A Survival Guide for Indian MSMEs Navigating Europe's New Green Trade Fortress


The European Union has quietly built a regulatory wall that could devastate Indian exporters overnight.


While most MSMEs are busy chasing orders and managing cash flow, Brussels has been crafting rules that will fundamentally reshape global trade.


The Carbon Border Adjustment Mechanism (CBAM) and new packaging waste regulations aren't just another bureaucratic headache—they're existential threats disguised as environmental policies.[1]


Crossed flags of the European Union and India symbolizing trade and regulatory relations.
Crossed flags of the European Union and India symbolizing trade and regulatory relations.

Picture this: You're running a steel fabrication unit in Gujarat. Your margins are already razor-thin.


Suddenly, your biggest EU buyer tells you that from January 2026, they'll need to pay an additional 25% carbon tax on your products.


That's not a typo.


CBAM could impose a 20-35% tax burden on Indian steel exports to the EU, according to the Federation of Indian Chambers of Commerce and Industry's recent analysis.[2]

CBAM roll-out roadmap showing phased implementation from 2023 transition to full coverage by 2034 for exporters to the EU.
CBAM roll-out roadmap showing phased implementation from 2023 transition to full coverage by 2034 for exporters to the EU.

But here's what makes this crisis particularly brutal—it's not just about carbon anymore.


The EU's new Packaging and Packaging Waste Regulation (PPWR), effective August 2026, will simultaneously strangle companies using non-compliant packaging.


Meanwhile, India's evolving Extended Producer Responsibility (EPR) laws are squeezing from the other end. MSMEs are caught in a regulatory sandwich that could crush them if they don't act fast.


The Perfect Storm: When Carbon Taxes Meet Packaging Police


After years of threats and pilot programs, two regulatory tsunamis are about to hit Indian exporters simultaneously.


The EU isn't playing games anymore.


The Carbon Border Adjustment Mechanism entered its reporting phase in October 2023, but the real financial bite starts January 1, 2026.

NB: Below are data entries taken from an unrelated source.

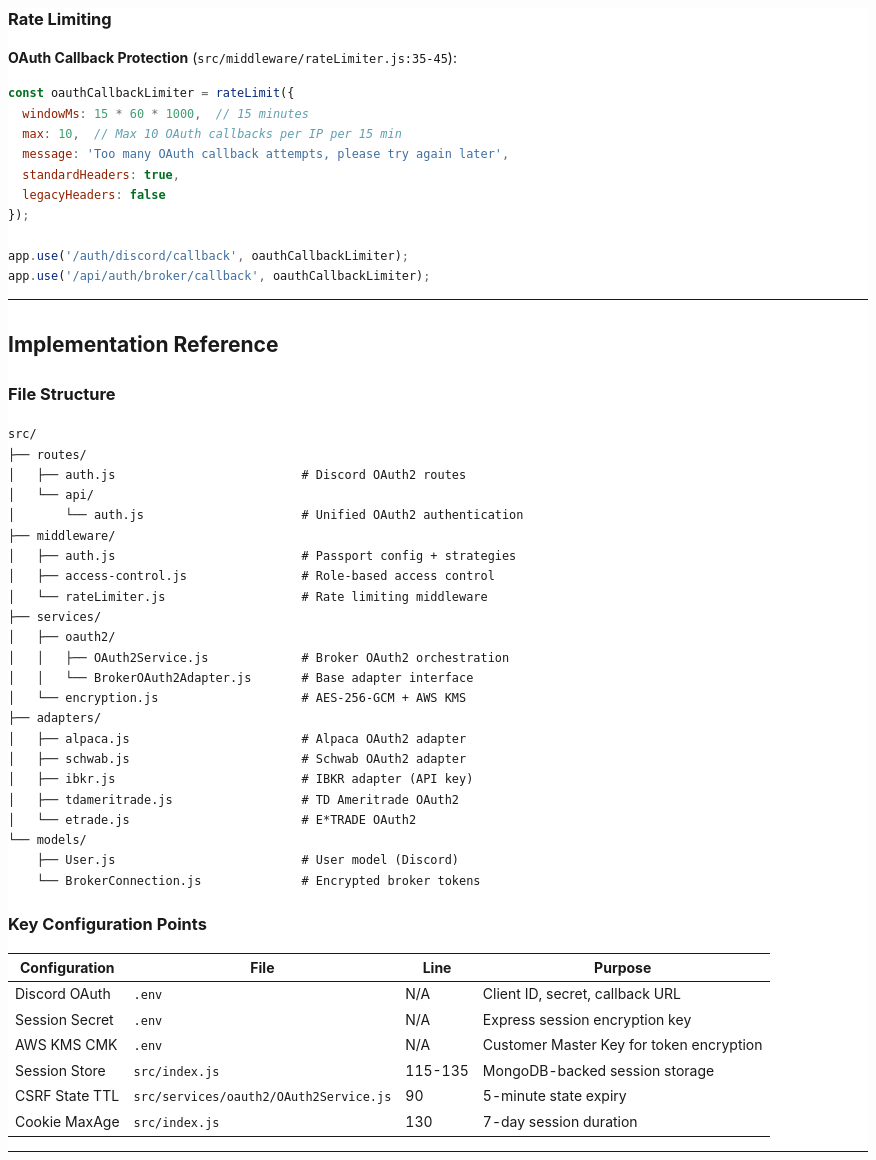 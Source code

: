 ### Rate Limiting

**OAuth Callback Protection** (`src/middleware/rateLimiter.js:35-45`):
```javascript
const oauthCallbackLimiter = rateLimit({
  windowMs: 15 * 60 * 1000,  // 15 minutes
  max: 10,  // Max 10 OAuth callbacks per IP per 15 min
  message: 'Too many OAuth callback attempts, please try again later',
  standardHeaders: true,
  legacyHeaders: false
});

app.use('/auth/discord/callback', oauthCallbackLimiter);
app.use('/api/auth/broker/callback', oauthCallbackLimiter);
```

---

## Implementation Reference

### File Structure

```
src/
├── routes/
│   ├── auth.js                          # Discord OAuth2 routes
│   └── api/
│       └── auth.js                      # Unified OAuth2 authentication
├── middleware/
│   ├── auth.js                          # Passport config + strategies
│   ├── access-control.js                # Role-based access control
│   └── rateLimiter.js                   # Rate limiting middleware
├── services/
│   ├── oauth2/
│   │   ├── OAuth2Service.js             # Broker OAuth2 orchestration
│   │   └── BrokerOAuth2Adapter.js       # Base adapter interface
│   └── encryption.js                    # AES-256-GCM + AWS KMS
├── adapters/
│   ├── alpaca.js                        # Alpaca OAuth2 adapter
│   ├── schwab.js                        # Schwab OAuth2 adapter
│   ├── ibkr.js                          # IBKR adapter (API key)
│   ├── tdameritrade.js                  # TD Ameritrade OAuth2
│   └── etrade.js                        # E*TRADE OAuth2
└── models/
    ├── User.js                          # User model (Discord)
    └── BrokerConnection.js              # Encrypted broker tokens
```

### Key Configuration Points

| Configuration | File | Line | Purpose |
|--------------|------|------|---------|
| Discord OAuth | `.env` | N/A | Client ID, secret, callback URL |
| Session Secret | `.env` | N/A | Express session encryption key |
| AWS KMS CMK | `.env` | N/A | Customer Master Key for token encryption |
| Session Store | `src/index.js` | 115-135 | MongoDB-backed session storage |
| CSRF State TTL | `src/services/oauth2/OAuth2Service.js` | 90 | 5-minute state expiry |
| Cookie MaxAge | `src/index.js` | 130 | 7-day session duration |

---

Simultaneously, the Packaging and Packaging Waste Regulation will enforce strict recyclability standards from August 2026.[3]


Think of CBAM as Europe's way of saying: "If you don't price carbon in your country, we'll do it for you—and keep the money."


It's not just environmental activism; it's economic protectionism wrapped in green rhetoric.


European steel producers have been paying carbon costs under the EU Emissions Trading Scheme since 2005.


Now they want a level playing field, which means Indian producers must suddenly account for every gram of CO2 embedded in their products.


Dr. Vinod Gupta, Senior Member of FICCI's Steel Committee and Executive Director at SAIL, warns that "CBAM could add a 20 to 35% tax burden on Indian steel exports to the EU.


India's steel emission intensity is currently 2.5 tonnes of CO2 equivalent per tonne of crude steel compared to the global average of 1.91 tonnes".


For MSMEs operating on margins of 8-12%, this isn't just challenging - it's potentially fatal.


The packaging rules add another layer of complexity. An estimated 80% of existing packaging solutions may need redesigning to meet PPWR standards.


The regulation demands mandatory recyclability by 2030, specific recycled content quotas, and "ecomodulation" fees that punish environmentally harmful materials.


For Indian exporters using conventional plastic packaging, this means either costly redesigns or losing EU market access entirely.[4]


The Numbers That Will Keep You Awake at Night


Projected carbon emission costs in hot rolled coil steel show India's leading increase from 2025 to 2034, highlighting rising carbon costs in the steel industry globally.
Projected carbon emission costs in hot rolled coil steel show India's leading increase from 2025 to 2034, highlighting rising carbon costs in the steel industry globally.

Let's talk money—the kind that disappears from your balance sheet without warning.


India exports approximately $8 billion worth of CBAM-covered goods to the EU annually, with 26.6% of iron ore pellets, iron, steel, and aluminum products destined for European markets.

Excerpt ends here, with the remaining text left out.